▶ Working data:
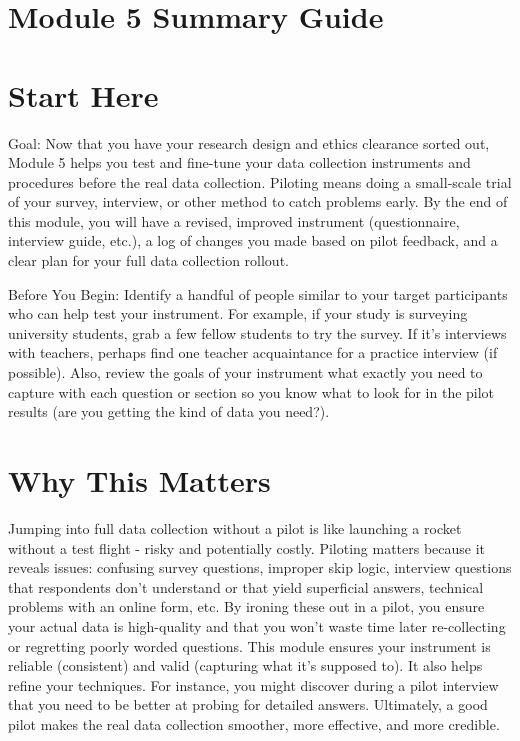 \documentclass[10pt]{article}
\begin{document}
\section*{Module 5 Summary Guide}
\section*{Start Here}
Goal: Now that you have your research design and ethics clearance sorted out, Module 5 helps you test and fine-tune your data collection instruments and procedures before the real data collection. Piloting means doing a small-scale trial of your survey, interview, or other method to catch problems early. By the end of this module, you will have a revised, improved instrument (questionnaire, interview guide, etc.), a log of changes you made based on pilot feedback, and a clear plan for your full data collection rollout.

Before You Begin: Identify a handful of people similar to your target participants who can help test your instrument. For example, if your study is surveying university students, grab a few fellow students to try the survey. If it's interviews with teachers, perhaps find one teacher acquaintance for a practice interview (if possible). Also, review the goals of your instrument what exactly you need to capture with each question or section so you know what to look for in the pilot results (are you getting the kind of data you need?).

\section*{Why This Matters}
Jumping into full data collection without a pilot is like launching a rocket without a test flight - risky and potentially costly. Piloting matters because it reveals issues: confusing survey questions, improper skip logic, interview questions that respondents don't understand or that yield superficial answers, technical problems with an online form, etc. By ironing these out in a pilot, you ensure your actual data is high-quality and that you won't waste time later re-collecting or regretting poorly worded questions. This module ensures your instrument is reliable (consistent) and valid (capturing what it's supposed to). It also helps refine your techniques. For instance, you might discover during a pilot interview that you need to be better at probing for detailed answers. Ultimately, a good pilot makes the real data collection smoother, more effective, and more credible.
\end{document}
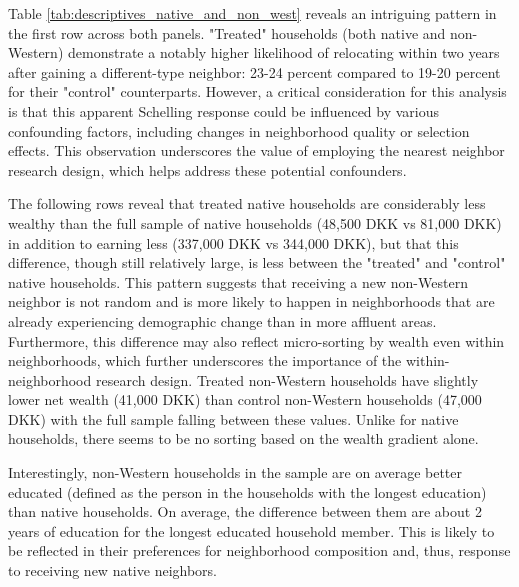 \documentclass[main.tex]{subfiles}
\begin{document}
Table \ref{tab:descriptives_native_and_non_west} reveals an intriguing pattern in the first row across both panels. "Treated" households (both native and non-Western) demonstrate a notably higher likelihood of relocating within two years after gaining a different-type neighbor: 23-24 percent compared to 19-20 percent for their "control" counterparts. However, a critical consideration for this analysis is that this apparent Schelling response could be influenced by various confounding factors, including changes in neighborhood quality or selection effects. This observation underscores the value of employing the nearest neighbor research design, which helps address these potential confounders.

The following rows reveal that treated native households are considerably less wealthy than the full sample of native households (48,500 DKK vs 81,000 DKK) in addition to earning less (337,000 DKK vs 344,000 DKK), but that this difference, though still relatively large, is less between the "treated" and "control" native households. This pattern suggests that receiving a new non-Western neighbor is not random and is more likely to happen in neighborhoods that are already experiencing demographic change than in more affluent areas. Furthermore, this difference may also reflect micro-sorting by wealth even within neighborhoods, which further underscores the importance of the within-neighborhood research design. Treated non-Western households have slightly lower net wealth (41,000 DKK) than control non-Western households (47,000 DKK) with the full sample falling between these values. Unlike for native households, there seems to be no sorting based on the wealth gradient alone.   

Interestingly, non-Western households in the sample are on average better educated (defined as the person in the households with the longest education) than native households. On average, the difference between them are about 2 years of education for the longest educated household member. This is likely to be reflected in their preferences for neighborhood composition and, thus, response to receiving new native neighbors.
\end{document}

▶ What is needed: Excluding the pictures, reproduce every entry exactly as given.

▶ Answer to this problem:
 \documentclass[10pt]{article}
\begin{document}
\section*{Module 5 Summary Guide}
\section*{Start Here}
Goal: Now that you have your research design and ethics clearance sorted out, Module 5 helps you test and fine-tune your data collection instruments and procedures before the real data collection. Piloting means doing a small-scale trial of your survey, interview, or other method to catch problems early. By the end of this module, you will have a revised, improved instrument (questionnaire, interview guide, etc.), a log of changes you made based on pilot feedback, and a clear plan for your full data collection rollout.

Before You Begin: Identify a handful of people similar to your target participants who can help test your instrument. For example, if your study is surveying university students, grab a few fellow students to try the survey. If it's interviews with teachers, perhaps find one teacher acquaintance for a practice interview (if possible). Also, review the goals of your instrument what exactly you need to capture with each question or section so you know what to look for in the pilot results (are you getting the kind of data you need?).

\section*{Why This Matters}
Jumping into full data collection without a pilot is like launching a rocket without a test flight - risky and potentially costly. Piloting matters because it reveals issues: confusing survey questions, improper skip logic, interview questions that respondents don't understand or that yield superficial answers, technical problems with an online form, etc. By ironing these out in a pilot, you ensure your actual data is high-quality and that you won't waste time later re-collecting or regretting poorly worded questions. This module ensures your instrument is reliable (consistent) and valid (capturing what it's supposed to). It also helps refine your techniques. For instance, you might discover during a pilot interview that you need to be better at probing for detailed answers. Ultimately, a good pilot makes the real data collection smoother, more effective, and more credible.
\end{document}
 \documentclass[main.tex]{subfiles}
\begin{document}
Table \ref{tab:descriptives_native_and_non_west} reveals an intriguing pattern in the first row across both panels. "Treated" households (both native and non-Western) demonstrate a notably higher likelihood of relocating within two years after gaining a different-type neighbor: 23-24 percent compared to 19-20 percent for their "control" counterparts. However, a critical consideration for this analysis is that this apparent Schelling response could be influenced by various confounding factors, including changes in neighborhood quality or selection effects. This observation underscores the value of employing the nearest neighbor research design, which helps address these potential confounders.

The following rows reveal that treated native households are considerably less wealthy than the full sample of native households (48,500 DKK vs 81,000 DKK) in addition to earning less (337,000 DKK vs 344,000 DKK), but that this difference, though still relatively large, is less between the "treated" and "control" native households. This pattern suggests that receiving a new non-Western neighbor is not random and is more likely to happen in neighborhoods that are already experiencing demographic change than in more affluent areas. Furthermore, this difference may also reflect micro-sorting by wealth even within neighborhoods, which further underscores the importance of the within-neighborhood research design. Treated non-Western households have slightly lower net wealth (41,000 DKK) than control non-Western households (47,000 DKK) with the full sample falling between these values. Unlike for native households, there seems to be no sorting based on the wealth gradient alone.   

Interestingly, non-Western households in the sample are on average better educated (defined as the person in the households with the longest education) than native households. On average, the difference between them are about 2 years of education for the longest educated household member. This is likely to be reflected in their preferences for neighborhood composition and, thus, response to receiving new native neighbors.
\end{document}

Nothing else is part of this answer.